Pick out each line below containing "closed".

*** DATA SHOWN

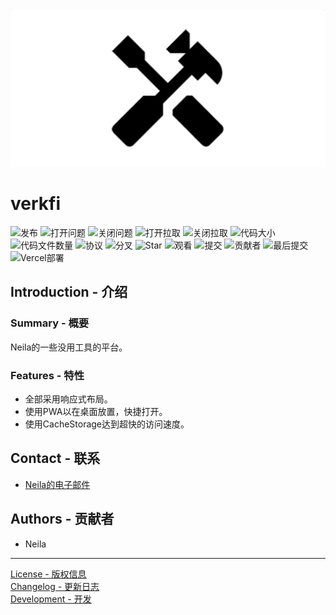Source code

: <div style="text-align: center">
    <img alt="Social" src="./public/image/social.png" />
</div>

# verkfi

![发布](https://img.shields.io/github/v/release/neila-a/verkfi?include_prereleases&style=for-the-badge)
![打开问题](https://img.shields.io/github/issues-raw/neila-a/verkfi?style=for-the-badge)
![关闭问题](https://img.shields.io/github/issues-closed-raw/neila-a/verkfi?style=for-the-badge)
![打开拉取](https://img.shields.io/github/issues-pr-raw/neila-a/verkfi?style=for-the-badge)
![关闭拉取](https://img.shields.io/github/issues-pr-closed-raw/neila-a/verkfi?style=for-the-badge)
![代码大小](https://img.shields.io/github/languages/code-size/neila-a/verkfi?style=for-the-badge)
![代码文件数量](https://img.shields.io/github/directory-file-count/neila-a/verkfi?style=for-the-badge)
![协议](https://img.shields.io/github/license/neila-a/verkfi?style=for-the-badge)
![分叉](https://img.shields.io/github/forks/neila-a/verkfi?style=for-the-badge)
![Star](https://img.shields.io/github/stars/neila-a/verkfi?style=for-the-badge)
![观看](https://img.shields.io/github/watchers/neila-a/verkfi?style=for-the-badge)
![提交](https://img.shields.io/github/commit-activity/w/neila-a/verkfi?style=for-the-badge)
![贡献者](https://img.shields.io/github/contributors/neila-a/verkfi?style=for-the-badge)
![最后提交](https://img.shields.io/github/last-commit/neila-a/verkfi?style=for-the-badge)
![Vercel部署](https://img.shields.io/github/deployments/neila-a/verkfi/Production?label=VERCEL&style=for-the-badge)

## Introduction - 介绍

### Summary - 概要

Neila的一些没用工具的平台。

### Features - 特性

- 全部采用响应式布局。
- 使用PWA以在桌面放置，快捷打开。
- 使用CacheStorage达到超快的访问速度。

## Contact - 联系

- [Neila的电子邮件](mailto:neila@neila.ga)

## Authors - 贡献者

- Neila

---

[License - 版权信息](./LICENSE)  
[Changelog - 更新日志](https://github.com/neila-a/verkfi/releases)  
[Development - 开发](./CONTRIBUTION.md)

******

TASK ANSWER:
![关闭问题](https://img.shields.io/github/issues-closed-raw/neila-a/verkfi?style=for-the-badge)
![关闭拉取](https://img.shields.io/github/issues-pr-closed-raw/neila-a/verkfi?style=for-the-badge)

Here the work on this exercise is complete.